By Chuck Bahr, News Editor
Despite North Central’s declination of GLBT activist group Soulforce’s request to visit campus, the group has maintained its plans to hold a demonstration at the school Monday, April 17. The group plans to come on campus that morning as well as hold a rally in Elliot Park in the evening, according to Soulforce Equality Ride Co-Director Jacob Reitan.
“Even if North Central won’t allow us a forum, … we’re still going to come to North Central because we believe the discussion is that important,” Reitan said.
According to Director of Media Relations Susan Detlefsen, who also serves as co-chair of the school’s task force on the Equality Ride, the school is still discussing how it will respond to the group should members attempt to come on campus grounds.
Reitan said the group will come on campus to make speeches, pass out material, and converse and eat lunch with students. The group also plans to attend that day’s chapel service.
Later that evening, the group plans to hold a rally in Elliot Park, according to Reitan.
As a private institution, North Central holds the right to arrest members of the group who attempt to come on campus against the school’s wishes. According to the ACLU’s website, “The general rule is that free speech activity cannot take place on private property absent the consent of the property owner.”
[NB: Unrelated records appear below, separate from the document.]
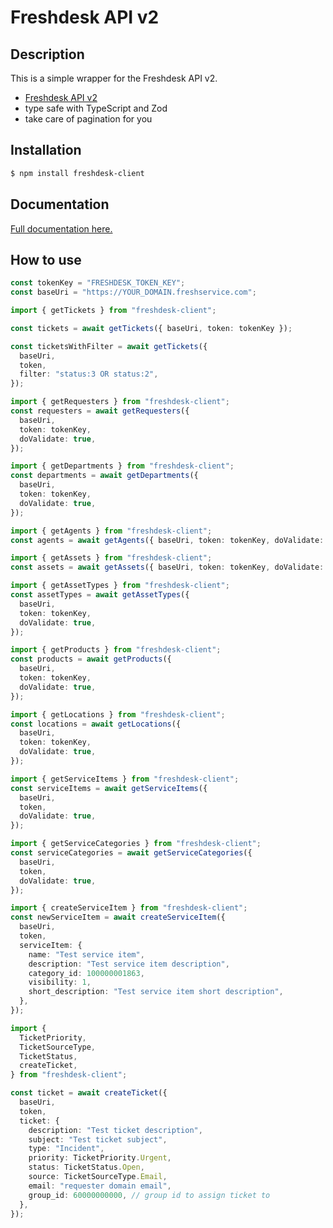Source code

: # Freshdesk API v2

## Description

This is a simple wrapper for the Freshdesk API v2.

- [Freshdesk API v2](https://api.freshservice.com/v2)
- type safe with TypeScript and Zod
- take care of pagination for you

## Installation

```bash
$ npm install freshdesk-client
```

## Documentation

[Full documentation here.](https://saostad.github.io/freshdesk-client/index.html)

## How to use

```ts
const tokenKey = "FRESHDESK_TOKEN_KEY";
const baseUri = "https://YOUR_DOMAIN.freshservice.com";
```

```ts
import { getTickets } from "freshdesk-client";

const tickets = await getTickets({ baseUri, token: tokenKey });

const ticketsWithFilter = await getTickets({
  baseUri,
  token,
  filter: "status:3 OR status:2",
});
```

```ts
import { getRequesters } from "freshdesk-client";
const requesters = await getRequesters({
  baseUri,
  token: tokenKey,
  doValidate: true,
});
```

```ts
import { getDepartments } from "freshdesk-client";
const departments = await getDepartments({
  baseUri,
  token: tokenKey,
  doValidate: true,
});
```

```ts
import { getAgents } from "freshdesk-client";
const agents = await getAgents({ baseUri, token: tokenKey, doValidate: true });
```

```ts
import { getAssets } from "freshdesk-client";
const assets = await getAssets({ baseUri, token: tokenKey, doValidate: true });
```

```ts
import { getAssetTypes } from "freshdesk-client";
const assetTypes = await getAssetTypes({
  baseUri,
  token: tokenKey,
  doValidate: true,
});
```

```ts
import { getProducts } from "freshdesk-client";
const products = await getProducts({
  baseUri,
  token: tokenKey,
  doValidate: true,
});
```

```ts
import { getLocations } from "freshdesk-client";
const locations = await getLocations({
  baseUri,
  token: tokenKey,
  doValidate: true,
});
```

```ts
import { getServiceItems } from "freshdesk-client";
const serviceItems = await getServiceItems({
  baseUri,
  token,
  doValidate: true,
});
```

```ts
import { getServiceCategories } from "freshdesk-client";
const serviceCategories = await getServiceCategories({
  baseUri,
  token,
  doValidate: true,
});
```

```ts
import { createServiceItem } from "freshdesk-client";
const newServiceItem = await createServiceItem({
  baseUri,
  token,
  serviceItem: {
    name: "Test service item",
    description: "Test service item description",
    category_id: 100000001863,
    visibility: 1,
    short_description: "Test service item short description",
  },
});
```

```ts
import {
  TicketPriority,
  TicketSourceType,
  TicketStatus,
  createTicket,
} from "freshdesk-client";

const ticket = await createTicket({
  baseUri,
  token,
  ticket: {
    description: "Test ticket description",
    subject: "Test ticket subject",
    type: "Incident",
    priority: TicketPriority.Urgent,
    status: TicketStatus.Open,
    source: TicketSourceType.Email,
    email: "requester domain email",
    group_id: 60000000000, // group id to assign ticket to
  },
});
```
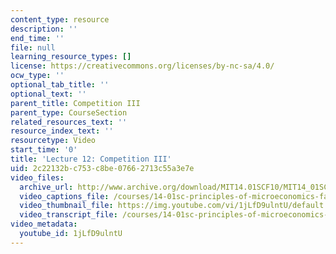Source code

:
 ```yaml
---
content_type: resource
description: ''
end_time: ''
file: null
learning_resource_types: []
license: https://creativecommons.org/licenses/by-nc-sa/4.0/
ocw_type: ''
optional_tab_title: ''
optional_text: ''
parent_title: Competition III
parent_type: CourseSection
related_resources_text: ''
resource_index_text: ''
resourcetype: Video
start_time: '0'
title: 'Lecture 12: Competition III'
uid: 2c22132b-c753-c8be-0766-2713c55a3e7e
video_files:
  archive_url: http://www.archive.org/download/MIT14.01SCF10/MIT14_01SCF10_lec12_300k.mp4
  video_captions_file: /courses/14-01sc-principles-of-microeconomics-fall-2011/a4e8131c0ecc5c5ba3a8f65a94bad82f_1jLfD9ulntU.vtt
  video_thumbnail_file: https://img.youtube.com/vi/1jLfD9ulntU/default.jpg
  video_transcript_file: /courses/14-01sc-principles-of-microeconomics-fall-2011/605ad2777cfdefdff57577faea97c18e_1jLfD9ulntU.pdf
video_metadata:
  youtube_id: 1jLfD9ulntU
---
```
Detlefsen said the question is what members of Soulforce would do to get arrested. She pointed out that the group has a legitimate right to protest on public sidewalks around the school, and questioned what would motivate ride members to move beyond those areas.
“I guess I’m not sure what the purpose would be of the group to violate any kind of property rights that North Central has, beside publicity,” Detlefsen said.
Reitan said he respects the school’s right to make arrests, but that the group is not seeking to get arrested.
“We don’t want to get arrested,” he said. “I don’t want to talk about arrest. I don’t want to mention it because that’s not what our goal is.”
If North Central allows the group on campus but refuses to let members give presentations, Reitan said the group might assemble in commons areas or station members at entrances to speak.
As for the evening rally, Reitan said its primary purpose will be to “support our friend [David Coleman] who was mistreated at North Central.”
Coleman, now a member of the ride, was dismissed from the school following the spring 2005 semester. University officials cannot comment on Coleman’s dismissal due to privacy restrictions.
Reitan said he cannot give an accurate estimate of how many might attend the rally. He said the group will look to local churches and colleges that are friendly to his cause. Soulforce will also contact public officials and the local media, he said.
According to Detlefsen, North Central is still working on forming a strategic plan for how to approach local and national media. Detlefsen called Reitan’s decision to speak negatively about the school to the media “unfortunate.”
“I think that’s too bad,” she said. “I think that’s too bad that he’s kind of threatening to throw our name through the mud and use the media to do that.”
Reitan, however, emphasized that he will speak favorably of colleges that welcome the group, including Bethel University in Arden Hills.
Reitan was clear that the group’s goal is more than simply to attain dialogue.
“Honestly, if there’s anybody that’s a radical gay, it’s Soulforce,” he said.
Reitan listed five goals espoused by the ride: to inspire the gay community to be active in defending its humanity, to send a message to gay students at colleges like North Central that God accepts them how they are, to break down stereotypes on both sides through dialogue, to change hearts and minds about homosexuality, and finally to change policy at the schools it visits.
Reitan said that although the group will not be satisfied until all those goals are met, there are still lesser ways for the school to take steps forward and demonstrate good will.
“Our motive is to get people to think and get people to know us and to understand us and to hear us,” he said. “So I think just understanding us differently as people would be a proactive step forward.”
According to Soulforce Equality Ride Co-Director Haven Herrin, the group’s most important goal is that a school demonstrates it allows academic freedom. Ride members will work with a school as long as it allows them to conduct open discussion while on campus, she said. If a school welcomes the group but then bans discussion, including the distribution of literature and books, the group will turn its efforts outward to the surrounding community and the press.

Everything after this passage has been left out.